Sixteen patients with tricuspid valve endocarditis were studied to define (1) what clinical or echocardiographic subsets are at risk for complications or need for tricuspid valve surgery, and (2) the long-term two dimensional echocardiographic course of tricuspid vegetations. There were 18 episodes of tricuspid endocarditis in the 16 patients; 12 patients had a history of intravenous drug abuse. Staphylococcus aureus was the most common infecting organism (11 patients). Persistent infection, cardiomegaly or radiography and right-sided heart failure were present in all patients undergoing tricuspid valve surgery and in none of the medically treated patients. Echocardiographic studies demonstrated tricuspid vegetations in 10 patients by M mode and in all 16 by two dimensional technique. Vegetation size, right ventricular enlargement and abnormal septal motion were not of prognostic significance. Two dimensional echocardiographic measurements of vegetation size correlated with surgical pathologic measurements in the four patients who underwent surgery. Serial two dimensional echocardiographic studies were available in eight patients a mean of 10.6 (range 2 to 19.5) months after the initial study: Vegetations had decreased in size or disappeared in seven patients and were essentially unchanged in one patient. It is concluded that (1) two dimensional echocardiography increases the detection of tricuspid valve vegetations and accurately estimates their size; (2) persistent infection, cardiomegaly and right-sided heart failure identify a subgroup of patients with tricuspid endocarditis who may have increased risk; (3) no M mode or two dimensional echocardiographic feature is a predictor of outcome; and (4) tricuspid valve vegetations tend to resolve with time.

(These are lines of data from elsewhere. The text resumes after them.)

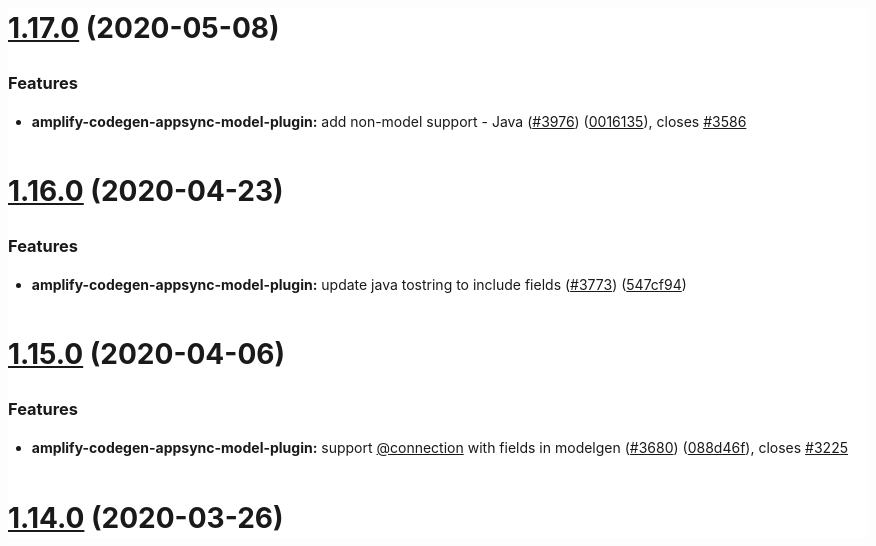 



# [1.17.0](https://github.com/aws-amplify/amplify-cli/compare/amplify-codegen-appsync-model-plugin@1.16.0...amplify-codegen-appsync-model-plugin@1.17.0) (2020-05-08)


### Features

* **amplify-codegen-appsync-model-plugin:** add non-model support - Java ([#3976](https://github.com/aws-amplify/amplify-cli/issues/3976)) ([0016135](https://github.com/aws-amplify/amplify-cli/commit/001613516f8a8f5425ddd6e918d1ea613d67d97f)), closes [#3586](https://github.com/aws-amplify/amplify-cli/issues/3586)





# [1.16.0](https://github.com/aws-amplify/amplify-cli/compare/amplify-codegen-appsync-model-plugin@1.15.0...amplify-codegen-appsync-model-plugin@1.16.0) (2020-04-23)


### Features

* **amplify-codegen-appsync-model-plugin:** update java tostring to include fields  ([#3773](https://github.com/aws-amplify/amplify-cli/issues/3773)) ([547cf94](https://github.com/aws-amplify/amplify-cli/commit/547cf942bf44a6e6776565b795e32553f94a6b90))





# [1.15.0](https://github.com/aws-amplify/amplify-cli/compare/amplify-codegen-appsync-model-plugin@1.14.0...amplify-codegen-appsync-model-plugin@1.15.0) (2020-04-06)


### Features

* **amplify-codegen-appsync-model-plugin:** support [@connection](https://github.com/connection) with fields in modelgen ([#3680](https://github.com/aws-amplify/amplify-cli/issues/3680)) ([088d46f](https://github.com/aws-amplify/amplify-cli/commit/088d46f2d67dcbb7e3bd213f8d869f2c87b2df5d)), closes [#3225](https://github.com/aws-amplify/amplify-cli/issues/3225)





# [1.14.0](https://github.com/aws-amplify/amplify-cli/compare/amplify-codegen-appsync-model-plugin@1.13.5...amplify-codegen-appsync-model-plugin@1.14.0) (2020-03-26)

对16例三尖瓣心内膜炎患者进行了研究,以确定:(1)哪些临床或超声心动图亚组有并发症风险或需要进行三尖瓣手术;(2)三尖瓣赘生物的长期二维超声心动图变化过程。16例患者共发生18次三尖瓣心内膜炎发作;12例患者有静脉药物滥用史。金黄色葡萄球菌是最常见的感染病原体(11例患者)。所有接受三尖瓣手术的患者均存在持续感染、心脏扩大或影像学表现以及右侧心力衰竭,而接受药物治疗的患者均无这些情况。超声心动图研究显示,10例患者通过M型超声心动图检测到三尖瓣赘生物,16例患者均通过二维技术检测到赘生物。赘生物大小、右心室扩大和室间隔运动异常无预后意义。在接受手术的4例患者中,二维超声心动图测量的赘生物大小与手术病理测量结果相关。8例患者在初次研究后平均10.6个月(范围2至19.5个月)进行了系列二维超声心动图研究:7例患者的赘生物大小减小或消失,1例患者基本无变化。结论如下:(1)二维超声心动图可提高三尖瓣赘生物的检出率并准确估计其大小;(2)持续感染、心脏扩大和右侧心力衰竭可识别出三尖瓣心内膜炎患者中可能风险增加的亚组;(3)M型或二维超声心动图特征均不能预测预后;(4)三尖瓣赘生物往往会随时间消退。